Technical Report USC-IPI-850

“Imaging with Radar Returns”

by Chung-Ching Chen

August 1978

This dissertation presents both analytic and processing techniques for various radar imaging systems.

A two dimensional system classification method, which is very general and hence applies to the special case of radar imaging systems as well, is proposed to assist in understanding the structure and describing the limitations of 2-D systems. Once a given system is identified with the simplest possible class, the specific techniques can be directly utilized to process the data or reconstruct the images.

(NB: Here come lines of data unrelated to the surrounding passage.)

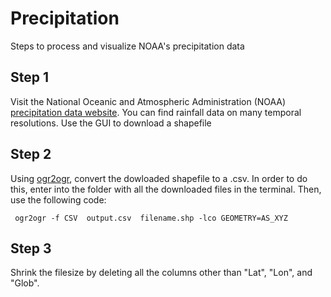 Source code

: Precipitation
=============

Steps to process and visualize NOAA's precipitation data

<h2> Step 1 </h2>

<p> Visit the National Oceanic and Atmospheric Administration (NOAA) <a href="http://water.weather.gov/precip/download.php" target="_blank">precipitation data website</a>. You can find rainfall data on many temporal resolutions. Use the GUI to download a shapefile</p>

<h2> Step 2 </h2>

<p> Using <a href="http://www.gdal.org/ogr2ogr.html" target="_blank">ogr2ogr</a>, convert the dowloaded shapefile to a .csv.   In order to do this, enter into the  folder with all the downloaded files in the terminal.  Then, use the following code: <p>

<pre><code> ogr2ogr -f CSV  output.csv  filename.shp -lco GEOMETRY=AS_XYZ </code></pre>

<h2> Step 3 </h2>

<p> Shrink the filesize by deleting all the columns other than "Lat", "Lon", and "Glob".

Following a review of radar imaging principles, several coherent radar systems are analyzed and experimented upon. They include synthetic aperture radar (SAR) ground mapping, imaging of an aircraft target from turntable data, and imaging of a flying aircraft target. In each case the point spread function (PSF) of the imaging system is derived or estimated. Physical considerations are then incorporation in mathematical PSF's to categorize the imaging systems according to the aforementioned system classification principle proposed. Degrees of Freedom (DOF) under different imaging geometries are analyzed as a means to determine the amount of information present in the usually huge amount of raw radar data for the purpose of efficient computation and minimal storage requirement. Motion compensation, range curvature, range alignment, de-chirping, FFT, registration and side lobe reduction problems are all addressed and experiments are performed using data from RAT-SCAT (for turnable imaging) and other facilities. The results shown suggest the versatility of coherent radar imaging.

Possible extensions of the current work are discussed. The understanding of the system characteristics, in particular the formulation of the radar image will aid in the advancement of techniques for radar image enhancement, encoding, quantization, and restoration.